Exercise: Every record, from the first line to the last, needs to be given again exactly.

Records contained in a dataset:
━━━━━━━━━━

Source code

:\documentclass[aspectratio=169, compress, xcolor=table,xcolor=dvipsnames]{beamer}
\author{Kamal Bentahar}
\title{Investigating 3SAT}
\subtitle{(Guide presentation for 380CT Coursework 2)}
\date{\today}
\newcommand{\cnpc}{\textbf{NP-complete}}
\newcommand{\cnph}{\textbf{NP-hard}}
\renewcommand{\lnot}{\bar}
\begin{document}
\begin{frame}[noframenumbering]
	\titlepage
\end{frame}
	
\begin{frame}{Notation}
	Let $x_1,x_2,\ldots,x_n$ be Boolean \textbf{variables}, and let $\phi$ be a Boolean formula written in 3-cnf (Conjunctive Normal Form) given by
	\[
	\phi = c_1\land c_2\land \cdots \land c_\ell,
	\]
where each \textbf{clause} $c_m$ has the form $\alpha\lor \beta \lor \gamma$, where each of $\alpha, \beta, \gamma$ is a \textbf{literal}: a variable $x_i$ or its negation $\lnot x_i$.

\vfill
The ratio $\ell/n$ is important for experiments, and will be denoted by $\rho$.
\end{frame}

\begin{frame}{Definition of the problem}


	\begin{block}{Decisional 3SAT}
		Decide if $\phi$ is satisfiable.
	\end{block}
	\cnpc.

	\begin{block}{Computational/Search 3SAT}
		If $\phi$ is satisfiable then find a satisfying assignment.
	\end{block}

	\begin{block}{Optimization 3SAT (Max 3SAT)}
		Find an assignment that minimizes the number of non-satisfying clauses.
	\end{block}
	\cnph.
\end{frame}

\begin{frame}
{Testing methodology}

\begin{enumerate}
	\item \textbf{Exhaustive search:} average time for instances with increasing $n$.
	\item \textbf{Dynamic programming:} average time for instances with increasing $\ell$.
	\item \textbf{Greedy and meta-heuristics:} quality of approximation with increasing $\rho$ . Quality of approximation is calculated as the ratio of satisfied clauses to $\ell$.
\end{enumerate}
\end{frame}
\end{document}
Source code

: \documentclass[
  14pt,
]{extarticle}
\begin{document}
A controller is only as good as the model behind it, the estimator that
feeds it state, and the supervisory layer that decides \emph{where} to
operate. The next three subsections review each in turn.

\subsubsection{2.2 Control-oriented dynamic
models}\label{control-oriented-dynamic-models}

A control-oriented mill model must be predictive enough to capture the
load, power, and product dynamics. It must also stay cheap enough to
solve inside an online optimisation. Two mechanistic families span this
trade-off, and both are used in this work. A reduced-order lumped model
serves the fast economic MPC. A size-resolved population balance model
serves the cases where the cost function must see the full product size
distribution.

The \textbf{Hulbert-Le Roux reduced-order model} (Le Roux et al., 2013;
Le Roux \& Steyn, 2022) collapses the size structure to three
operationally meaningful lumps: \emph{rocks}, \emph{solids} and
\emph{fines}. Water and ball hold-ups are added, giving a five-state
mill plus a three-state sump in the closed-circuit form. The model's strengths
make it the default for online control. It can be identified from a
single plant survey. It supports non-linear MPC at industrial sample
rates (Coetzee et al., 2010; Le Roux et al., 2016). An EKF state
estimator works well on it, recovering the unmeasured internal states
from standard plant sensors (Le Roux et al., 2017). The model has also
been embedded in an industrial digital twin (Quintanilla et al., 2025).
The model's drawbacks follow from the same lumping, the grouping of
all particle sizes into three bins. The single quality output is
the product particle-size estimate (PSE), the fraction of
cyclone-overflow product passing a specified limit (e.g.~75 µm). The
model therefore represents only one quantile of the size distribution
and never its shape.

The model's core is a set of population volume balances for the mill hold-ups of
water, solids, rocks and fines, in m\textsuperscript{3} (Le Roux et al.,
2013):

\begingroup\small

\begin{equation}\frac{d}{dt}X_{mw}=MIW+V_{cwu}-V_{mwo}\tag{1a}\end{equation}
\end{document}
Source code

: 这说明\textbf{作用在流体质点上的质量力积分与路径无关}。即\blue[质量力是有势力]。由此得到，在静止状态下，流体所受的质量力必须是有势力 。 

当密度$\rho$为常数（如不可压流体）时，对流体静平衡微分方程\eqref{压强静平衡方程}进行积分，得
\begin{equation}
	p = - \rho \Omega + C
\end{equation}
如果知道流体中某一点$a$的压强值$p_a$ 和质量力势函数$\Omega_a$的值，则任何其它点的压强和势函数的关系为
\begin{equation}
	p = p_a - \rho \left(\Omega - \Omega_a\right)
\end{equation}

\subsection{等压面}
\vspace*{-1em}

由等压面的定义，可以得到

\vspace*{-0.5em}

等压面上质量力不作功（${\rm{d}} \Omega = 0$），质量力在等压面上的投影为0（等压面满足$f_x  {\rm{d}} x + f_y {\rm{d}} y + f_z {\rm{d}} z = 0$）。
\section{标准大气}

━━━━━━━━━━

Completed task:
Source code

:\documentclass[aspectratio=169, compress, xcolor=table,xcolor=dvipsnames]{beamer}
\author{Kamal Bentahar}
\title{Investigating 3SAT}
\subtitle{(Guide presentation for 380CT Coursework 2)}
\date{\today}
\newcommand{\cnpc}{\textbf{NP-complete}}
\newcommand{\cnph}{\textbf{NP-hard}}
\renewcommand{\lnot}{\bar}
\begin{document}
\begin{frame}[noframenumbering]
	\titlepage
\end{frame}
	
\begin{frame}{Notation}
	Let $x_1,x_2,\ldots,x_n$ be Boolean \textbf{variables}, and let $\phi$ be a Boolean formula written in 3-cnf (Conjunctive Normal Form) given by
	\[
	\phi = c_1\land c_2\land \cdots \land c_\ell,
	\]
where each \textbf{clause} $c_m$ has the form $\alpha\lor \beta \lor \gamma$, where each of $\alpha, \beta, \gamma$ is a \textbf{literal}: a variable $x_i$ or its negation $\lnot x_i$.

\vfill
The ratio $\ell/n$ is important for experiments, and will be denoted by $\rho$.
\end{frame}

\begin{frame}{Definition of the problem}


	\begin{block}{Decisional 3SAT}
		Decide if $\phi$ is satisfiable.
	\end{block}
	\cnpc.

	\begin{block}{Computational/Search 3SAT}
		If $\phi$ is satisfiable then find a satisfying assignment.
	\end{block}

	\begin{block}{Optimization 3SAT (Max 3SAT)}
		Find an assignment that minimizes the number of non-satisfying clauses.
	\end{block}
	\cnph.
\end{frame}

\begin{frame}
{Testing methodology}

\begin{enumerate}
	\item \textbf{Exhaustive search:} average time for instances with increasing $n$.
	\item \textbf{Dynamic programming:} average time for instances with increasing $\ell$.
	\item \textbf{Greedy and meta-heuristics:} quality of approximation with increasing $\rho$ . Quality of approximation is calculated as the ratio of satisfied clauses to $\ell$.
\end{enumerate}
\end{frame}
\end{document}
Source code

: \documentclass[
  14pt,
]{extarticle}
\begin{document}
A controller is only as good as the model behind it, the estimator that
feeds it state, and the supervisory layer that decides \emph{where} to
operate. The next three subsections review each in turn.

\subsubsection{2.2 Control-oriented dynamic
models}\label{control-oriented-dynamic-models}

A control-oriented mill model must be predictive enough to capture the
load, power, and product dynamics. It must also stay cheap enough to
solve inside an online optimisation. Two mechanistic families span this
trade-off, and both are used in this work. A reduced-order lumped model
serves the fast economic MPC. A size-resolved population balance model
serves the cases where the cost function must see the full product size
distribution.

The \textbf{Hulbert-Le Roux reduced-order model} (Le Roux et al., 2013;
Le Roux \& Steyn, 2022) collapses the size structure to three
operationally meaningful lumps: \emph{rocks}, \emph{solids} and
\emph{fines}. Water and ball hold-ups are added, giving a five-state
mill plus a three-state sump in the closed-circuit form. The model's strengths
make it the default for online control. It can be identified from a
single plant survey. It supports non-linear MPC at industrial sample
rates (Coetzee et al., 2010; Le Roux et al., 2016). An EKF state
estimator works well on it, recovering the unmeasured internal states
from standard plant sensors (Le Roux et al., 2017). The model has also
been embedded in an industrial digital twin (Quintanilla et al., 2025).
The model's drawbacks follow from the same lumping, the grouping of
all particle sizes into three bins. The single quality output is
the product particle-size estimate (PSE), the fraction of
cyclone-overflow product passing a specified limit (e.g.~75 µm). The
model therefore represents only one quantile of the size distribution
and never its shape.

The model's core is a set of population volume balances for the mill hold-ups of
water, solids, rocks and fines, in m\textsuperscript{3} (Le Roux et al.,
2013):

\begingroup\small

\begin{equation}\frac{d}{dt}X_{mw}=MIW+V_{cwu}-V_{mwo}\tag{1a}\end{equation}
\end{document}
Source code

: 这说明\textbf{作用在流体质点上的质量力积分与路径无关}。即\blue[质量力是有势力]。由此得到，在静止状态下，流体所受的质量力必须是有势力 。 

当密度$\rho$为常数（如不可压流体）时，对流体静平衡微分方程\eqref{压强静平衡方程}进行积分，得
\begin{equation}
	p = - \rho \Omega + C
\end{equation}
如果知道流体中某一点$a$的压强值$p_a$ 和质量力势函数$\Omega_a$的值，则任何其它点的压强和势函数的关系为
\begin{equation}
	p = p_a - \rho \left(\Omega - \Omega_a\right)
\end{equation}

\subsection{等压面}
\vspace*{-1em}

由等压面的定义，可以得到

\vspace*{-0.5em}

等压面上质量力不作功（${\rm{d}} \Omega = 0$），质量力在等压面上的投影为0（等压面满足$f_x  {\rm{d}} x + f_y {\rm{d}} y + f_z {\rm{d}} z = 0$）。
\section{标准大气}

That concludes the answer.